Washington, D.C. – June 2025 – As reported by Politico, former President Donald Trump held a closed-door meeting with Coinbase CEO Brian Armstrong, which quickly triggered urgent calls for cryptocurrency legislation within Congress. This event is widely regarded as a significant turning point in the U.S. digital asset regulatory process.
Shortly after the meeting, Trump publicly urged Congress to pass the Clarity for Digital Assets Regulation and Innovation Act (CLARITY Act) as soon as possible. Although the specific content of the talks was not disclosed, the close timing suggests a coordinated effort between political and industry forces. The core objective of the bill is to clarify the boundaries of authority between the U.S. Securities and Exchange Commission (SEC) and the Commodity Futures Trading Commission (CFTC) in the regulation of crypto assets, ending the industry uncertainty caused by regulatory overlap and ambiguity for a long time.
As H.R.4763, the CLARITY Act is jointly promoted by both parties and aims to build a systematic regulatory framework for digital assets. Its key innovation lies in introducing "network decentralization" as a watershed for asset classification: if a crypto asset is initially issued in the form of an investment contract, it is classified as a security and regulated by the SEC; however, once its underlying network achieves full decentralization, the asset can be reclassified as a commodity and regulated by the CFTC. This mechanism is considered helpful in balancing innovation incentives and investor protection, and also provides project parties with a clearer compliance path.

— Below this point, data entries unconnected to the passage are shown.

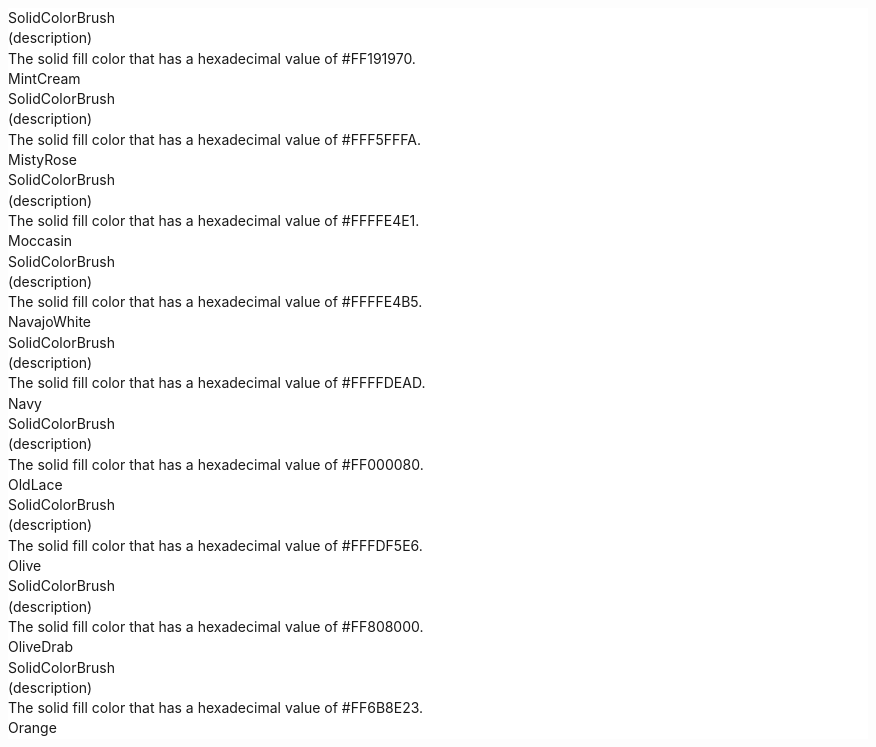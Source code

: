  <td><mshelp:link keywords="5c6b106e-da73-45a3-95ad-9b148570faec" tabindex="0">SolidColorBrush</mshelp:link> </td>
 </tr>
 <tr><td><div class="indent4">(description)</div></td>
 <td>The solid fill color that has a hexadecimal value of #FF191970. </td>
 </tr>
 <tr><td><div class="indent2">MintCream</div></td>
 <td><mshelp:link keywords="5c6b106e-da73-45a3-95ad-9b148570faec" tabindex="0">SolidColorBrush</mshelp:link> </td>
 </tr>
 <tr><td><div class="indent4">(description)</div></td>
 <td>The solid fill color that has a hexadecimal value of #FFF5FFFA. </td>
 </tr>
 <tr><td><div class="indent2">MistyRose</div></td>
 <td><mshelp:link keywords="5c6b106e-da73-45a3-95ad-9b148570faec" tabindex="0">SolidColorBrush</mshelp:link> </td>
 </tr>
 <tr><td><div class="indent4">(description)</div></td>
 <td>The solid fill color that has a hexadecimal value of #FFFFE4E1. </td>
 </tr>
 <tr><td><div class="indent2">Moccasin</div></td>
 <td><mshelp:link keywords="5c6b106e-da73-45a3-95ad-9b148570faec" tabindex="0">SolidColorBrush</mshelp:link> </td>
 </tr>
 <tr><td><div class="indent4">(description)</div></td>
 <td>The solid fill color that has a hexadecimal value of #FFFFE4B5. </td>
 </tr>
 <tr><td><div class="indent2">NavajoWhite</div></td>
 <td><mshelp:link keywords="5c6b106e-da73-45a3-95ad-9b148570faec" tabindex="0">SolidColorBrush</mshelp:link> </td>
 </tr>
 <tr><td><div class="indent4">(description)</div></td>
 <td>The solid fill color that has a hexadecimal value of #FFFFDEAD. </td>
 </tr>
 <tr><td><div class="indent2">Navy</div></td>
 <td><mshelp:link keywords="5c6b106e-da73-45a3-95ad-9b148570faec" tabindex="0">SolidColorBrush</mshelp:link> </td>
 </tr>
 <tr><td><div class="indent4">(description)</div></td>
 <td>The solid fill color that has a hexadecimal value of #FF000080. </td>
 </tr>
 <tr><td><div class="indent2">OldLace</div></td>
 <td><mshelp:link keywords="5c6b106e-da73-45a3-95ad-9b148570faec" tabindex="0">SolidColorBrush</mshelp:link> </td>
 </tr>
 <tr><td><div class="indent4">(description)</div></td>
 <td>The solid fill color that has a hexadecimal value of #FFFDF5E6. </td>
 </tr>
 <tr><td><div class="indent2">Olive</div></td>
 <td><mshelp:link keywords="5c6b106e-da73-45a3-95ad-9b148570faec" tabindex="0">SolidColorBrush</mshelp:link> </td>
 </tr>
 <tr><td><div class="indent4">(description)</div></td>
 <td>The solid fill color that has a hexadecimal value of #FF808000. </td>
 </tr>
 <tr><td><div class="indent2">OliveDrab</div></td>
 <td><mshelp:link keywords="5c6b106e-da73-45a3-95ad-9b148570faec" tabindex="0">SolidColorBrush</mshelp:link> </td>
 </tr>
 <tr><td><div class="indent4">(description)</div></td>
 <td>The solid fill color that has a hexadecimal value of #FF6B8E23. </td>
 </tr>
 <tr><td><div class="indent2">Orange</div></td>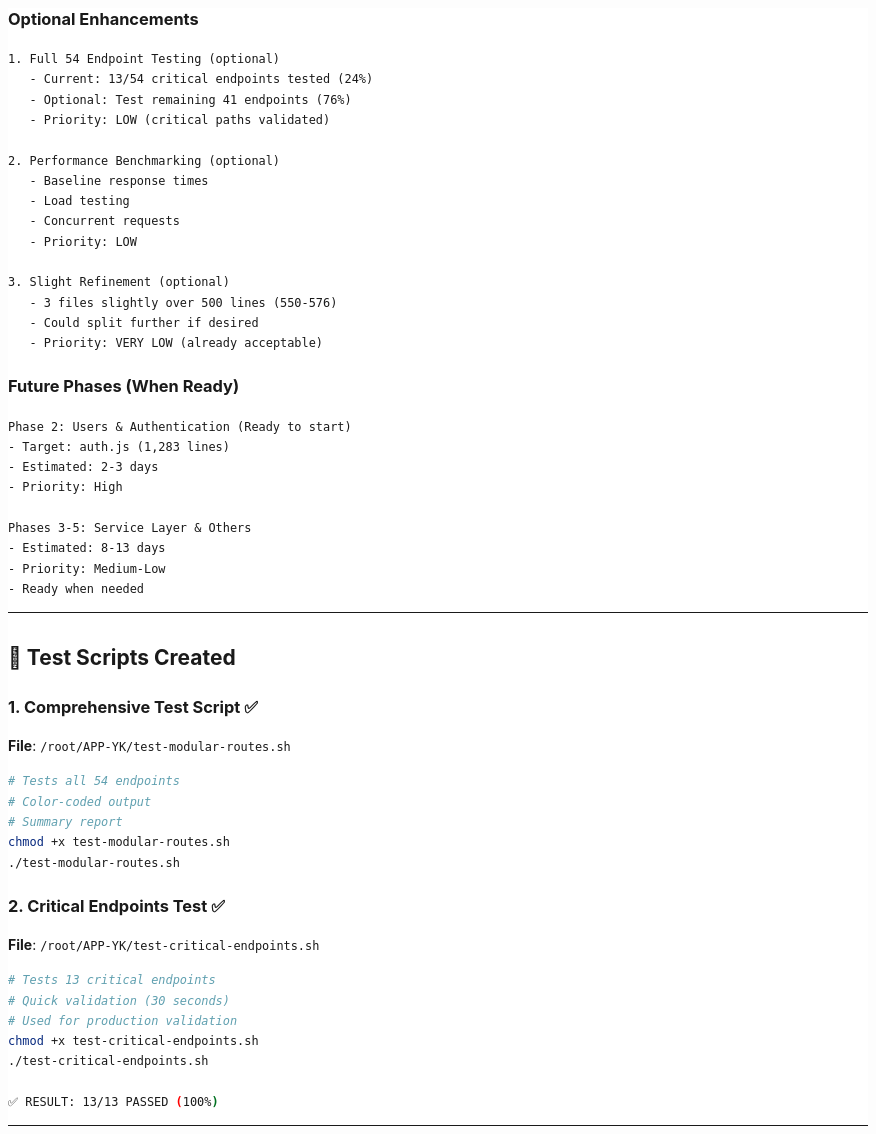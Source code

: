 ### Optional Enhancements

```
1. Full 54 Endpoint Testing (optional)
   - Current: 13/54 critical endpoints tested (24%)
   - Optional: Test remaining 41 endpoints (76%)
   - Priority: LOW (critical paths validated)

2. Performance Benchmarking (optional)
   - Baseline response times
   - Load testing
   - Concurrent requests
   - Priority: LOW

3. Slight Refinement (optional)
   - 3 files slightly over 500 lines (550-576)
   - Could split further if desired
   - Priority: VERY LOW (already acceptable)
```

### Future Phases (When Ready)

```
Phase 2: Users & Authentication (Ready to start)
- Target: auth.js (1,283 lines)
- Estimated: 2-3 days
- Priority: High

Phases 3-5: Service Layer & Others
- Estimated: 8-13 days
- Priority: Medium-Low
- Ready when needed
```

---

## 📝 Test Scripts Created

### 1. Comprehensive Test Script ✅

**File**: `/root/APP-YK/test-modular-routes.sh`
```bash
# Tests all 54 endpoints
# Color-coded output
# Summary report
chmod +x test-modular-routes.sh
./test-modular-routes.sh
```

### 2. Critical Endpoints Test ✅

**File**: `/root/APP-YK/test-critical-endpoints.sh`
```bash
# Tests 13 critical endpoints
# Quick validation (30 seconds)
# Used for production validation
chmod +x test-critical-endpoints.sh
./test-critical-endpoints.sh

✅ RESULT: 13/13 PASSED (100%)
```

---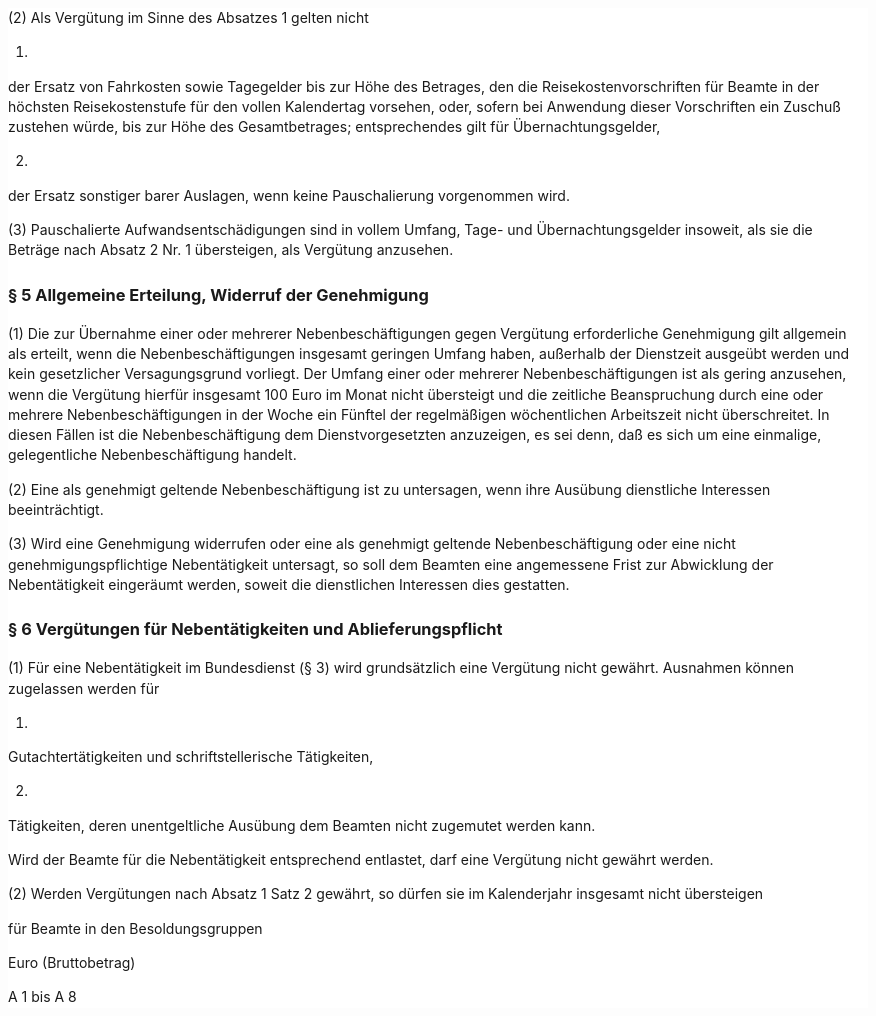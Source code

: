 (2) Als Vergütung im Sinne des Absatzes 1 gelten nicht

1.  
der Ersatz von Fahrkosten sowie Tagegelder bis zur Höhe des Betrages, den die Reisekostenvorschriften für Beamte in der höchsten Reisekostenstufe für den vollen Kalendertag vorsehen, oder, sofern bei Anwendung dieser Vorschriften ein Zuschuß zustehen würde, bis zur Höhe des Gesamtbetrages; entsprechendes gilt für Übernachtungsgelder,

2.  
der Ersatz sonstiger barer Auslagen, wenn keine Pauschalierung vorgenommen wird.

(3) Pauschalierte Aufwandsentschädigungen sind in vollem Umfang, Tage- und Übernachtungsgelder insoweit, als sie die Beträge nach Absatz 2 Nr. 1 übersteigen, als Vergütung anzusehen.

### § 5 Allgemeine Erteilung, Widerruf der Genehmigung

(1) Die zur Übernahme einer oder mehrerer Nebenbeschäftigungen gegen Vergütung erforderliche Genehmigung gilt allgemein als erteilt, wenn die Nebenbeschäftigungen insgesamt geringen Umfang haben, außerhalb der Dienstzeit ausgeübt werden und kein gesetzlicher Versagungsgrund vorliegt. Der Umfang einer oder mehrerer Nebenbeschäftigungen ist als gering anzusehen, wenn die Vergütung hierfür insgesamt 100 Euro im Monat nicht übersteigt und die zeitliche Beanspruchung durch eine oder mehrere Nebenbeschäftigungen in der Woche ein Fünftel der regelmäßigen wöchentlichen Arbeitszeit nicht überschreitet. In diesen Fällen ist die Nebenbeschäftigung dem Dienstvorgesetzten anzuzeigen, es sei denn, daß es sich um eine einmalige, gelegentliche Nebenbeschäftigung handelt.

(2) Eine als genehmigt geltende Nebenbeschäftigung ist zu untersagen, wenn ihre Ausübung dienstliche Interessen beeinträchtigt.

(3) Wird eine Genehmigung widerrufen oder eine als genehmigt geltende Nebenbeschäftigung oder eine nicht genehmigungspflichtige Nebentätigkeit untersagt, so soll dem Beamten eine angemessene Frist zur Abwicklung der Nebentätigkeit eingeräumt werden, soweit die dienstlichen Interessen dies gestatten.

### § 6 Vergütungen für Nebentätigkeiten und Ablieferungspflicht

(1) Für eine Nebentätigkeit im Bundesdienst (§ 3) wird grundsätzlich eine Vergütung nicht gewährt. Ausnahmen können zugelassen werden für

1.  
Gutachtertätigkeiten und schriftstellerische Tätigkeiten,

2.  
Tätigkeiten, deren unentgeltliche Ausübung dem Beamten nicht zugemutet werden kann.

Wird der Beamte für die Nebentätigkeit entsprechend entlastet, darf eine Vergütung nicht gewährt werden.

(2) Werden Vergütungen nach Absatz 1 Satz 2 gewährt, so dürfen sie im Kalenderjahr insgesamt nicht übersteigen

für Beamte in den Besoldungsgruppen

Euro (Bruttobetrag)

A 1 bis A 8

Supporters believe that the bill will end the regulatory "gray area", attract institutional capital, and promote the United States to regain its leadership in the global crypto economy. Opponents worry that the classification criteria may be abused or fail to fully cover emerging risks, such as the systemic threat of stablecoins and regulatory arbitrage in decentralized finance (DeFi News).
Trump's public endorsement as a former president marks a breakthrough in the political recognition that the crypto industry has long sought. As the helmsman of the largest crypto exchange in the United States, Armstrong's advocacy of a "predictable regulatory environment" is becoming a common demand in the industry. This high-level interaction not only increased the public attention to legislative issues, but also injected new impetus into the regulatory framework that has been stalled for many years.